I sang to myself as I set out, stopping to pet a goat and pick some wild strawberries along the way. An hour later, I was lying near death, pleading for my life with a brutal assailant who had jumped me from behind. I hadn't heard or seen him coming. He dragged me off the road and into a deep ravine, beat me with his fist and with a rock, sexually assaulted me, choked me repeatedly and, after I had passed out four times, left me for dead.

    A woman alone is a woman easily overpowered and hurt. And while all the ramifications of such violence are terrible, one of the worst is the way it harms women's freedom to relish solitude. The story includes a cautionary tale about solitude: It can be dangerous. It may be that we associate the glory of solitude with men, and its liabilities with women. Underlying that unfortunate polarization is the recognition that the aloneness people seek can be risky; it can undermine communal life, or make individuals too vulnerable.

A second state of privacy is anonymity . To be anonymous is to be unidentified, unnamed, unnoted: a walker in a city, a member of a crowd. With the absence of recognition can come a liberating privacy. People often seek anonymity when the conventions of their surroundings, when the burden of being known, threatens to obliterate vital dimensions of their being. It seems no coincidence, for example, that the nineteenth-century feminist Margaret Fuller fell passionately in love and had a child while living in Italy, not in New England. Being surrounded by people at home with narrow ideas about women hindered her wish to have both passion and a mind. In Rome, she found freedom in not knowing or being known. (To find equal freedom, an Italian woman of her era might have expatriated herself elsewhere.) So, too, in My Own Country , Abraham Verghese, a doctor in Tennessee treating people with HIV, describes how frequently gay men left their small hometowns and moved to the city to find a place where they could possess their sexuality and their lives.

    Anonymity in an urban setting is in some ways equivalent to solitude in nature. Like solitude, anonymity offers space. But because we are surrounded by other people, our aloneness is less complete and more easily disrupted. In an anonymous state, we are alone because we don't stand out or invite identification. No one interrupts us, we believe that no one notices us--though that is not certain. We may notice others and create their meaning without having to entertain their subjectivity. Anonymity, you might say, is privacy for people who don't want to be really alone.

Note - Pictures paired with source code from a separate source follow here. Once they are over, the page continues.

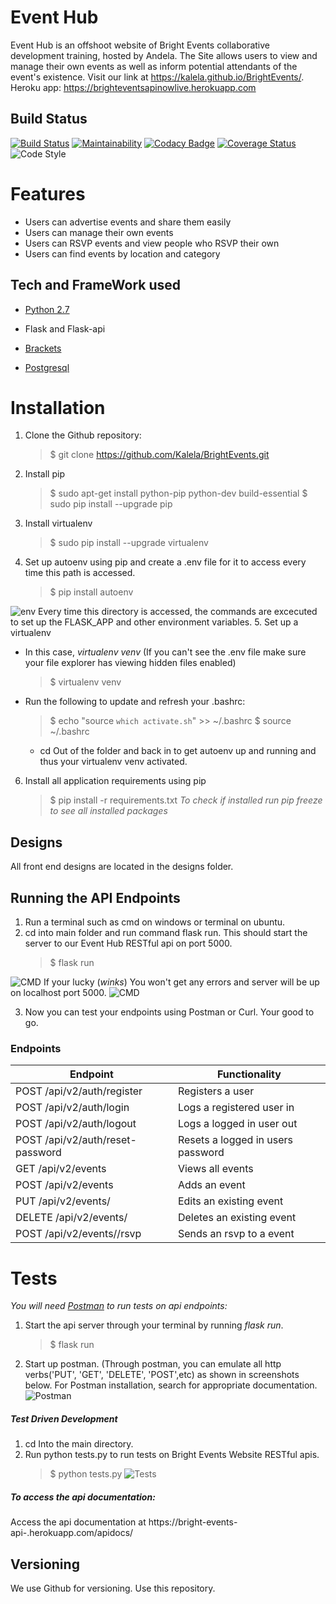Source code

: Event Hub
=========
Event Hub is an offshoot website of Bright Events collaborative development training, hosted by Andela. The Site allows users to view and manage their own events as well as inform potential attendants of the event's existence. Visit our link at https://kalela.github.io/BrightEvents/.
Heroku app: https://brighteventsapinowlive.herokuapp.com

Build Status
------------
[![Build Status](https://travis-ci.org/Kalela/BrightEvents.svg?branch=development)](https://travis-ci.org/Kalela/BrightEvents)
[![Maintainability](https://api.codeclimate.com/v1/badges/dfe41dde7938bc5fe3e3/maintainability)](https://codeclimate.com/github/Kalela/BrightEvents/maintainability)
[![Codacy Badge](https://api.codacy.com/project/badge/Grade/28cc75e9c266433b8241f95d697c8db2)](https://www.codacy.com/app/Kalela/BrightEvents?utm_source=github.com&amp;utm_medium=referral&amp;utm_content=Kalela/BrightEvents&amp;utm_campaign=Badge_Grade)
[![Coverage Status](https://coveralls.io/repos/github/Kalela/BrightEvents/badge.svg?branch=ft-heroku-deploy-154956015)](https://coveralls.io/github/Kalela/BrightEvents?branch=ft-heroku-deploy-154956015)
![Code Style](https://img.shields.io/badge/code_style-standard-brightgreen.svg)

Features
========
* Users can advertise events and share them easily 
* Users can manage their own events
* Users can RSVP events and view people who RSVP their own
* Users can find events by location and category

Tech and FrameWork used
-----------------------
* [Python 2.7](https://www.python.org/downloads/)
* Flask and Flask-api

* [Brackets](http://brackets.io/)
* [Postgresql](https://www.postgresql.org/download/)

Installation
============
1. Clone the Github repository:
    >$ git clone https://github.com/Kalela/BrightEvents.git
2. Install pip
    >$ sudo apt-get install python-pip python-dev build-essential
    >$ sudo pip install --upgrade pip
3. Install virtualenv
    >$ sudo pip install --upgrade virtualenv
4. Set up autoenv using pip and create a .env file for it to access every time this path is accessed.
    >$ pip install autoenv
    
![env](https://image.ibb.co/f75eUw/Screenshot_from_2018_01_04_15_48_41.png "env")
Every time this directory is accessed, the commands are excecuted to set up the FLASK_APP and other environment variables.
5. Set up a virtualenv 
* In this case, _virtualenv venv_
  (If you can't see the .env file make sure your file explorer has viewing hidden files enabled)
    >$ virtualenv venv
* Run the following to update and refresh your .bashrc:
   >$ echo "source `which activate.sh`" >> ~/.bashrc
   >$ source ~/.bashrc
    
   * cd Out of the folder and back in to get autoenv up and running and thus your virtualenv venv activated.
   
6. Install all application requirements using pip
    >$ pip install -r requirements.txt
    _To check if installed run pip freeze to see all installed packages_
    
Designs
-------
All front end designs are located in the designs folder.

Running the API Endpoints
-------------------------
1. Run a terminal such as cmd on windows or terminal on ubuntu.
2. cd into main folder and run command flask run. This should start the server to our Event Hub RESTful api on port 5000.
    >$ flask run
    
![CMD](https://image.ibb.co/jSxZNG/Screenshot_from_2017_12_29_20_58_25.png "Bright Events")
   If your lucky (*winks*) You won't get any errors and server will be up on localhost port 5000.
![CMD](https://image.ibb.co/d1Q79w/Screenshot_from_2017_12_29_20_46_38.png "Bright Events") 
   
3. Now you can test your endpoints using Postman or Curl.
Your good to go.

### Endpoints

Endpoint|Functionality
--------|-------------
POST /api/v2/auth/register|Registers a user
POST /api/v2/auth/login|Logs a registered user in
POST /api/v2/auth/logout|Logs a logged in user out
POST /api/v2/auth/reset-password|Resets a logged in users password
GET /api/v2/events|Views all events
POST /api/v2/events|Adds an event 
PUT /api/v2/events/<eventid>|Edits an existing event
DELETE /api/v2/events/<eventid>|Deletes an existing event
POST /api/v2/events/<eventid>/rsvp|Sends an rsvp to a event

Tests
=====
_You will need [Postman](https://www.getpostman.com/apps) to run tests on api endpoints:_
1. Start the api server through your terminal by running _flask run_.
    >$ flask run
2. Start up postman. (Through postman, you can emulate all http verbs('PUT', 'GET', 'DELETE', 'POST',etc) as shown in screenshots below. For Postman installation, search for appropriate documentation.
    ![Postman](https://image.ibb.co/gHy27w/Screenshot_111.png "Api Tests")

##### Test Driven Development #####
1. cd Into the main directory.
2. Run python tests.py to run tests on Bright Events Website RESTful apis.
    >$ python tests.py
  ![Tests](https://image.ibb.co/jSawsG/Screenshot_from_2018_01_04_15_27_20.png "Tests")

##### To access the api documentation:
Access the api documentation at https://bright-events-api-.herokuapp.com/apidocs/

Versioning
----------
We use Github for versioning. Use this repository.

    Ernest Hemingway liked to write in places where he could be in the private world of his work, but still among people. In A Moveable Feast , he describes sitting and writing in a café when a pretty girl comes in. He would like to approach her, but he realizes she is waiting for someone--he assumes another man. Nevertheless, she becomes "his" because he can fantasize and write about her. He writes, "I've seen you, beauty, and you belong to me now, whoever you are waiting for and if I never see you again, I thought. You belong to me and all Paris belongs to me and I belong to this notebook and this pencil."

    Anonymity allows people to express thoughts or feelings they might suppress in a relationship where they feel ashamed, vulnerable, or frightened. Writing about the way anonymity permitted intimacy in the letters women wrote to the birth control crusader Margaret Sanger, her biographer Ellen Chesler recounts: "They wrote of strict and falsely modest mothers who had told them nothing of sex or birth control, of callous physicians who claimed ignorance of reliable methods, of husbands who abandoned them when they chose continence over the risk of another pregnancy, of illegal abortionists who cost them their fertility. They wrote with a sisterly affection and intimacy made possible by distance and anonymity." When not worried about being identified, people will say what they are otherwise ashamed to say.

    Anonymity is a tentative and unsteady state of privacy. In a hurry to get somewhere, a neighbor, stuck behind a car dawdling at a stoplight, honked her horn angrily. A few seconds later she became embarrassed when the driver, an elderly man, turned around and recognized her. She had expressed her dismay rudely because she felt anonymous. She assumed that her behavior would not be identified with her. This response and the embarrassment it sometimes occasions, familiar to all of us, is the stuff of contemporary urban life.

    Honk a horn, deface a sign, state an unacceptable wish--anonymity supports the mischievous, the petty vandalisms against each other and authorities that give us room to mock perceived hegemonies and to release "incorrect" but genuine feelings. Unfortunately, crime and serious assaults are also based in anonymity. The terrorist, bank robber, housebreaker, and rapist cover their faces to hide their identities and to avoid social sanctions. They may know their victim, but hope not to be recognized by him.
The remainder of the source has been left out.